Después de que el hombre le condujera a través de un laberinto de túneles y escaleras, Jayyám llega a un jardín cuya existencia no sospechaba, donde se pavonean en libertad los pavos reales, los albaricoques florecen y corre una fuente cantarina. Detrás de la fuente hay una puerta baja con incrustaciones de nácar que el eunuco abre invitando a Omar a entrar.

Es una gran habitación con las paredes tapizadas de brocado, en cuyo extremo hay una especie de nicho abovedado protegido por una colgadura que se mueve indicando una presencia. En cuanto Jayyám entra, la puerta se cierra con un ruido amortiguado. Un minuto de espera aún, de perplejidad, y luego se oye una voz de mujer. Omar no la reconoce, aunque cree identificar algún dialecto turco. Pero la voz es baja, la elocución impetuosa, sólo algunas palabras emergen como las rocas de un torrente. El sentido del discurso se le escapa; desearía interrumpirlo, pedirle que hable en persa, en árabe, o si no más despacio, pero no resulta fácil dirigirse a una mujer a través de una colgadura y se resigna a esperar a que acabe. Súbitamente otra voz sucede a la anterior.

– Mi señora Terken Jatún, esposa del sultán, te agradece que hayas venido a esta cita.

Esta vez la lengua es persa y Jayyám reconocería la voz en un bazar a la hora del juicio. Va a gritar, pero su grito se convierte súbitamente en un murmullo alegre y lastimero:

– ¡Yahán! Ésta separa el borde de la colgadura, se levanta el velo y sonríe, pero con un gesto le impide acercarse.

– La sultana -dice-, está preocupada por la lucha que se ha entablado en el seno del divan . El malestar se propaga y se derramará sangre. El sultán mismo está muy afectado, se ha vuelto irritable, sus gritos de cólera resuenan en el harén. Esta situación no puede prolongarse. La sultana sabe que estás haciendo lo imposible por reconciliar a los dos protagonistas, desea que lo consigas, pero eso le parece lejano.
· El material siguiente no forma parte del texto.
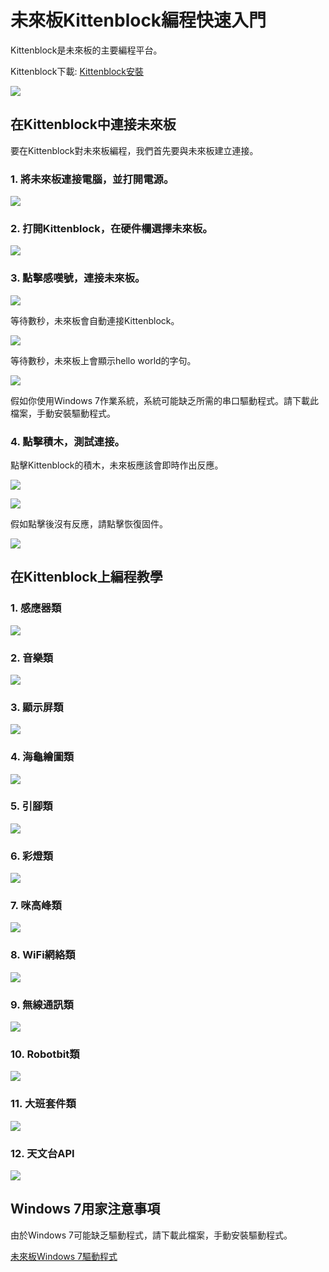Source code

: # 未來板Kittenblock編程快速入門

Kittenblock是未來板的主要編程平台。

Kittenblock下載: [Kittenblock安裝](../KittenBlock/kittenblockGreen.md)

![](../functional_module/PWmodules/images/kbbanner.png)

## 在Kittenblock中連接未來板

要在Kittenblock對未來板編程，我們首先要與未來板建立連接。

### 1. 將未來板連接電腦，並打開電源。

![](./images/usb.png)

### 2. 打開Kittenblock，在硬件欄選擇未來板。

![](./images/kittenblock1.png)

### 3. 點擊感嘆號，連接未來板。

![](./images/kittenblock2.png)

等待數秒，未來板會自動連接Kittenblock。

![](./images/kittenblock3.png)

等待數秒，未來板上會顯示hello world的字句。

![](./images/kittenblock4.jpg)

假如你使用Windows 7作業系統，系統可能缺乏所需的串口驅動程式。請下載此檔案，手動安裝驅動程式。

### 4. 點擊積木，測試連接。

點擊Kittenblock的積木，未來板應該會即時作出反應。

![](./images/kittenblock5.png)

![](./images/kittenblock6.jpg)

假如點擊後沒有反應，請點擊恢復固件。

![](./images/kittenblock7.png)

## 在Kittenblock上編程教學

### 1. 感應器類

![](./images/sensors.png)

### 2. 音樂類

![](./images/buzzer.png)

### 3. 顯示屏類

![](./images/screen.png)

### 4. 海龜繪圖類

![](./images/turtle.png)

### 5. 引腳類

![](./images/gpio.png)

### 6. 彩燈類

![](./images/neopixel.png)

### 7. 咪高峰類

![](./images/microphone.png)

### 8. WiFi網絡類

![](./images/wifi.png)

### 9. 無線通訊類

![](./images/radio.png)

### 10. Robotbit類

![](./images/robotbit.png)

### 11. 大班套件類

![](./images/sensorkit.png)

### 12. 天文台API

![](./images/hko.png)

## Windows 7用家注意事項

由於Windows 7可能缺乏驅動程式，請下載此檔案，手動安裝驅動程式。

[未來板Windows 7驅動程式](https://drive.google.com/file/d/1Ldx1baDITzg-bHGvWpbgyQ0NdWDFdGD4/view?usp=sharing)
Jayyám asiente con un movimiento de cabeza resignado. Yahán prosigue:

– Terken Jatún estima que, al punto al que han llegado las cosas, sería preferible alejar a los dos adversarios y confiar el visirato a un hombre de bien, capaz de calmar los ánimos. A su esposo nuestro señor no le convienen, según ella, esos intrigantes que le rodean; sólo necesita un hombre prudente, desprovisto de bajas ambiciones, un hombre de buen juicio y excelente consejo. El sultán te tiene en alta estima y ella querría sugerirle que te nombre gran visir. Tu nombramiento aliviaría a toda la corte. Sin embargo, antes de exponer semejante sugestión quiere asegurarse de tu aprobación.

Omar tarda en comprender lo que se le pide, pero luego exclama:

– ¡Por Dios, Yahán! ¿Buscas mi perdición? ¿Me ves mandando los ejércitos del Imperio, decapitando a un emir, reprimiendo una rebelión de esclavos? ¡Déjame con mis estrellas!
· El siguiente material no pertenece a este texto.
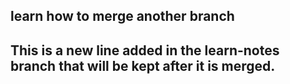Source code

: ## learn how to merge another branch
## This is a new line added in the learn-notes branch that will be kept after it is merged.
– Escucha, Omar. Sé que no deseas dirigir los asuntos, tu cometido será, simplemente, estar ahí. ¡Otros tomarán las decisiones y las ejecutarán!
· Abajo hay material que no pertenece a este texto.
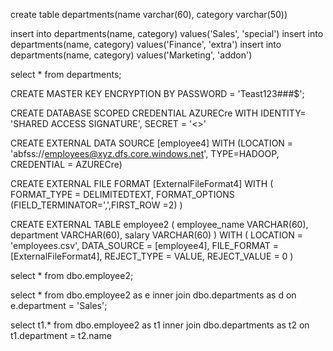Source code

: create table departments(name varchar(60), category varchar(50)) 

insert into departments(name, category) values('Sales', 'special')
insert into departments(name, category) values('Finance', 'extra')
insert into departments(name, category) values('Marketing', 'addon')

select * from departments;


CREATE MASTER KEY ENCRYPTION BY PASSWORD = 'Teast123###$';


CREATE DATABASE SCOPED CREDENTIAL AZURECre
WITH IDENTITY= 'SHARED ACCESS SIGNATURE',
SECRET  = '<<keyhere>>'



CREATE EXTERNAL DATA SOURCE [employee4] 
    WITH (LOCATION = 'abfss://employees@xyz.dfs.core.windows.net', TYPE=HADOOP,
          CREDENTIAL =  AZURECre)
 
CREATE EXTERNAL FILE FORMAT [ExternalFileFormat4] WITH
(
FORMAT_TYPE = DELIMITEDTEXT,
FORMAT_OPTIONS (FIELD_TERMINATOR=',',FIRST_ROW =2)
)

CREATE EXTERNAL TABLE employee2 (
employee_name VARCHAR(60),
department VARCHAR(60),
salary VARCHAR(60)
)
WITH (
LOCATION = 'employees.csv',
DATA_SOURCE = [employee4],
FILE_FORMAT = [ExternalFileFormat4],
REJECT_TYPE = VALUE,
	REJECT_VALUE = 0
)

select * from dbo.employee2;

select  * from dbo.employee2 as e inner join dbo.departments as d on e.department = 'Sales';


select t1.* 
from dbo.employee2 as t1
inner join dbo.departments as t2 on t1.department = t2.name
– Dicho de otro modo, tú serás el verdadero visir y tu señora el verdadero sultán. Es eso lo que buscas, ¿no?

– ¿Y en qué te molestaría? Tendrías los honores sin tener las preocupaciones. ¿Qué mejor cosa podrías desear?

Terken Jatún interviene para matizar las palabras. Yahán traduce:

– Mi señora dice: el hecho de que hombres como tú se aparten de la política es la causa de que estemos tan mal gobernados. Ella estima que tú tienes todas las cualidades necesarias para ser un excelente visir.

– Dile que las cualidades que se necesitan para gobernar no son las que se necesitan para acceder al poder. Para dirigir bien los asuntos hay que olvidarse de uno mismo, no interesarse más que por los demás, sobre todo por los más desgraciados; para llegar al poder hay que ser el más ambicioso de los hombres, no pensar más que en uno mismo, estar dispuesto a aplastar a los amigos más íntimos, ¡y yo no aplastaré a nadie!